True, David Sainsbury has inherited an empire, but is he the man to rule it? The City will be scrutinising the effects of a reshuffle. By George Pitcher. George Pitcher is joint managing director of media consultancy Luther Pendragon

It makes a change to see a leading light of the supermarket industry, in the shape of Sainsbury’s, tackling a real issue this January, rather than the phoney one that it and its rivals usually foist on us.

Rarely, for example, is a price war in groceries for real. Price wars are driven by markets in crisis. The grocery market has seldom been in crisis during the protracted periods of economic prosperity in the Eighties and, even as recession marked the early years of the Nineties, there has been only recreational pressure on retailers to slash margins for the sake of market share.

What price wars have really offered has been the opportunity for grocers to launch a post-Christmas sales campaign, limiting deep discounts to non-essential items and perpetrating a cynical con-trick on the market. The real sadness is that we fall for it.

But this year, the usual story is alleviated by one of the grocery giants actually having to manage its business.

The new generation at Sainsbury’s has noticed that there is rather more to running the business than charging high margins for high-quality, middle-class lines, while following a Sasco Year Planner on the office wall that reminds you when to put out the press release on starting a price war.

The likes of Tesco and Asda, it should be said, have been no better. But they have been less smug. That is, perhaps, why Sainsbury’s has ceased to be the cash desk that it once was.
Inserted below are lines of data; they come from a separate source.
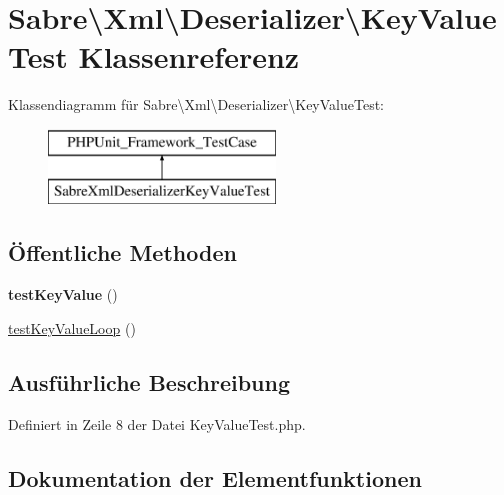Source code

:\hypertarget{class_sabre_1_1_xml_1_1_deserializer_1_1_key_value_test}{}\section{Sabre\textbackslash{}Xml\textbackslash{}Deserializer\textbackslash{}Key\+Value\+Test Klassenreferenz}
\label{class_sabre_1_1_xml_1_1_deserializer_1_1_key_value_test}
Klassendiagramm für Sabre\textbackslash{}Xml\textbackslash{}Deserializer\textbackslash{}Key\+Value\+Test\+:\begin{figure}[H]
\begin{center}
\leavevmode
\includegraphics[height=2.000000cm]{class_sabre_1_1_xml_1_1_deserializer_1_1_key_value_test}
\end{center}
\end{figure}
\subsection*{Öffentliche Methoden}
\begin{DoxyCompactItemize}
\item 
\mbox{\label{class_sabre_1_1_xml_1_1_deserializer_1_1_key_value_test_a081d2f240ef710bb1eab753d7c78f075}} 
{\bfseries test\+Key\+Value} ()
\item 
\mbox{\hyperlink{class_sabre_1_1_xml_1_1_deserializer_1_1_key_value_test_ad9e2476a2a402293f7b280c8a36e5972}{test\+Key\+Value\+Loop}} ()
\end{DoxyCompactItemize}


\subsection{Ausführliche Beschreibung}


Definiert in Zeile 8 der Datei Key\+Value\+Test.\+php.



\subsection{Dokumentation der Elementfunktionen}
\mbox{\label{class_sabre_1_1_xml_1_1_deserializer_1_1_key_value_test_ad9e2476a2a402293f7b280c8a36e5972}} 
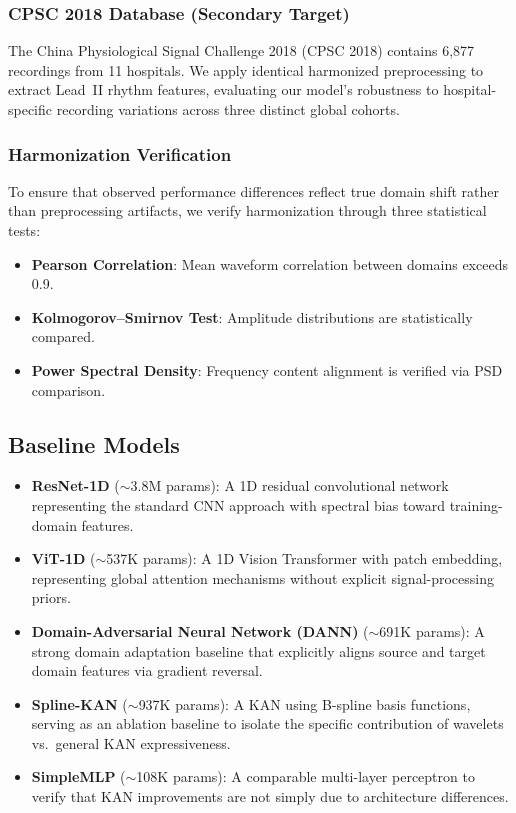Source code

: \documentclass[journal,twoside,web]{ieeecolor}
\begin{document}
\subsubsection{CPSC 2018 Database (Secondary Target)}
The China Physiological Signal Challenge 2018 (CPSC 2018) contains 6,877 recordings from 11 hospitals. We apply identical harmonized preprocessing to extract Lead~II rhythm features, evaluating our model's robustness to hospital-specific recording variations across three distinct global cohorts.

\subsubsection{Harmonization Verification}
To ensure that observed performance differences reflect true domain shift rather than preprocessing artifacts, we verify harmonization through three statistical tests:
\begin{itemize}
    \item \textbf{Pearson Correlation}: Mean waveform correlation between domains exceeds 0.9.
    \item \textbf{Kolmogorov--Smirnov Test}: Amplitude distributions are statistically compared.
    \item \textbf{Power Spectral Density}: Frequency content alignment is verified via PSD comparison.
\end{itemize}

\subsection{Baseline Models}

\begin{itemize}
    \item \textbf{ResNet-1D} ($\sim$3.8M params): A 1D residual convolutional network representing the standard CNN approach with spectral bias toward training-domain features.
    \item \textbf{ViT-1D} ($\sim$537K params): A 1D Vision Transformer with patch embedding, representing global attention mechanisms without explicit signal-processing priors.
    \item \textbf{Domain-Adversarial Neural Network (DANN)} ($\sim$691K params): A strong domain adaptation baseline that explicitly aligns source and target domain features via gradient reversal.
    \item \textbf{Spline-KAN} ($\sim$937K params): A KAN using B-spline basis functions, serving as an ablation baseline to isolate the specific contribution of wavelets vs.\ general KAN expressiveness.
    \item \textbf{SimpleMLP} ($\sim$108K params): A comparable multi-layer perceptron to verify that KAN improvements are not simply due to architecture differences.
\end{itemize}
\end{document}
Retail consultant Verdict last week released figures that demonstrated that Tesco’s stride is lengthening. Sainsbury’s slipped marginally, in market-share terms, from 13 per cent of sales in 1994 to 12.9 per cent in 1995. Tesco, meanwhile, increased its share from 12.9 per cent to 14.4 per cent.

The financial effect on shareholders has been uncomfortable. Over three years, the shares have dived by 30 per cent, underperforming the supermarket sector by 28 per cent and the FTSE 100 by nearly 50 per cent.

In the words of vacillating royalty, something had to be done. As with royalty of an earlier generation, one of the first acts was to shoot the messenger. Sainsbury’s marketing director Ivor Hunt was removed in favour of what is described as a more “aggressive” individual – Kevin McCarten from Kingfisher.

But the substantive act is the split of David Sainsbury’s roles as chairman and chief executive. That this move should come only under pressure – and who can tell what sort of pressure institutional shareholders have felt obliged to apply – suggests that the Sainsbury family are not big supporters of the Cadbury Report on corporate governance.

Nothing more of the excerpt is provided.